Выезжая на шоссе, его вдруг осенило, что напомнил ему запах, идущий от синего свитера. Под тонким ароматом «Черутти», словно под толстым слоем дорогого импортного шоколада, угадывалась нежная карамельная мякоть Алисиной туалетной воды, дешевой, пахнущей сладко-сладко. Эти два запаха образовывали довольно причудливую смесь. «Увидимся ли мы еще?» – подумал Антон с тоской. Что-то подсказывало ему: до того, как это случится, пройдет много времени. Но точку во всей этой истории ставить пока рано.
Прошел год. Жизнь Антона Перовского постепенно наладилась и, как он того ожидал, вошла в привычную колею.
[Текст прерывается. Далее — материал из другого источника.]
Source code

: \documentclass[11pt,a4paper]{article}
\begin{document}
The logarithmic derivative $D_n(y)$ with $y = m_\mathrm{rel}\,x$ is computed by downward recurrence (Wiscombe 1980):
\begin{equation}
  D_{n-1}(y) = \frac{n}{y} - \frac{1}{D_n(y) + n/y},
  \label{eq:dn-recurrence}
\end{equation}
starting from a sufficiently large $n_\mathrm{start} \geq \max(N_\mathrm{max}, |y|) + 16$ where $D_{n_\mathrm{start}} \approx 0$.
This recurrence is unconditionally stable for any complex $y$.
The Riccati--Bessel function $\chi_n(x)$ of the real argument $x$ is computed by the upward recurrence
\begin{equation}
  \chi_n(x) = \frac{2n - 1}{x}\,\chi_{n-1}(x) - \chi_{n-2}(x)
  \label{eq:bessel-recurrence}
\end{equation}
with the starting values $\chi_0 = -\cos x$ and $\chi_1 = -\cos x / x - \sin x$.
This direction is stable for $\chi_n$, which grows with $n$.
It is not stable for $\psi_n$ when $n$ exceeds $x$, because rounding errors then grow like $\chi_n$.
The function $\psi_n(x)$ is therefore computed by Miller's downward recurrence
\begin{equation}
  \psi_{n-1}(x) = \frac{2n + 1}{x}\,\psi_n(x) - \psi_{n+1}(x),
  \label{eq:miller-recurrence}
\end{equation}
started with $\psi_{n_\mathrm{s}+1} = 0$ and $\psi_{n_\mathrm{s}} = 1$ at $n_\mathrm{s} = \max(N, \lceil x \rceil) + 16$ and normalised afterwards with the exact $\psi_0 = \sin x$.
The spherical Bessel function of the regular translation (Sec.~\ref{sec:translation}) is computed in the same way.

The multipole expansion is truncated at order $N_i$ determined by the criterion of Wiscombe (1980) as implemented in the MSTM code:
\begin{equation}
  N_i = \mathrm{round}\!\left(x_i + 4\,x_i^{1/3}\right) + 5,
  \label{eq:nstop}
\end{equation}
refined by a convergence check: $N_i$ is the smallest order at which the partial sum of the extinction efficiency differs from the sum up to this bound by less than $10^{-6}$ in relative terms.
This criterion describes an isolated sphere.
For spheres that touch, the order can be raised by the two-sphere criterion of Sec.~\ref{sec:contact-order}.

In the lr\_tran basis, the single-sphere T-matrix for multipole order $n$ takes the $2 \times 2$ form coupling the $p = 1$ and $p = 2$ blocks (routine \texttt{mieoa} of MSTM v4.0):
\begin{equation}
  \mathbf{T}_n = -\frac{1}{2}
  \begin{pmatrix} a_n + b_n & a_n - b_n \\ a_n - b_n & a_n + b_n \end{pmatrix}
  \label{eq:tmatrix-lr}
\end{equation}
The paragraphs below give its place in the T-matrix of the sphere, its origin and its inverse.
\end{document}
Фирма теперь два года не подлежала проверке, и дела на ней после основательной встряски пошли еще успешнее. Деловой партнер Антона отделился, и это был тоже нелегкий период в жизни, закончившийся, впрочем, благополучно. Не выдержав временной неопределенности, большинство сотрудников уволились, остались только самые преданные хозяину и делу. Они набрали новых людей, что называется, под себя, и этот обновленный коллектив работал гораздо слаженнее и надежнее старого.
Антон Перовский разбогател, еще пополнел, купил новую машину и завел любовницу. Его сын большую часть времени проводил у родителей Регины и постепенно отдалялся от вечно занятого делами отца. Антон собирался этой осенью отправить его учиться в Англию, в частный колледж, а перед этим отдохнуть вместе за границей, на Кипре. Он планировал поездку втроем: с сыном и с любовницей, которую Алешка называл уклончиво «тетя Оля».
Он расчитывая, что Ольга после отъезда Алешки окончательно переберется в его трехкомнатную квартиру, и не будет больше неудобств, связанных с раздельным их проживанием. Любви, конечно, никакой нет, ни у него, ни у нее, и оба прекрасно отдают себе в этом отчет. Им просто так удобно: он не собирался больше жениться, она давно привыкла к положению содержанки богатого господина. Это даже давало Ольге свободу, какой не пользуются законные жены. Антон эту свободу не ограничивал, ставил только одно непременное условие: пока она с ним, других мужчин в ее постели быть не должно. Несмотря на перемены в личной жизни, Антон Перовский продолжал оставаться человеком крайне чистоплотным и некой брезгливости в себе так и не смог преодолеть. Прежних мужчин Ольге он, конечно, простил, а за то, чтобы их больше не было, предпочитал щедро платить. Она на это пошла.
Тем более что Антон был настороже и, поскольку никакой особой привязанности к Ольге не испытывал, при малейшем подозрении мог без всякого сожаления выставить ее за дверь. Насчет детей тоже предупредил строго: только аборт, если надо будет, заставлю силой. Она, как девушка благоразумная, все прекрасно поняла. Как это ни странно, Ольга продолжала работать в супермаркете, частенько оставалась на устраиваемых сотрудниками пирушках, ходила с подругами в рестораны и кафе и знала, что Антону все это безразлично. Лишь бы в нужный момент она оказалась под рукой.
Ольга же сообщила Антону, что Лиховских и Мила все-таки поженились, и даже передала приглашение на свадьбу. Антон вежливо отказался пойти, но передал через Ольгу дорогой подарок. Поскольку обратно подарок не вернули, он посчитал, что инцидент исчерпан. Прошло некоторое время, и однажды, когда за ужином Ольга щебетала что-то о работе и о своих коллегах, Антон равнодушно спросил:
– А кто такая Мила?
Она замолчала, тему развивать не стала, только заметила вскользь:
– А ты изменился.
Он, естественно, не замечал этих перемен, а скорее всего, и не хотел замечать. Потому что с точки зрения человеческой морали перемены были не в лучшую сторону. Например, доброты и сострадания к людям в нем не осталось ни капли, как и доверия к ним. Похоже, Регина все-таки в нем что-то сломала, хотя память о прожитых вместе с ней годах Антон в себе задавил и засунул глубоко-глубоко, на самое дно своей очерствевшей души. Избавиться от воспоминаний совсем, конечно, невозможно. Просто теперь он предпочитал помнить то, что удобно ему. И делать только то, что ему удобно.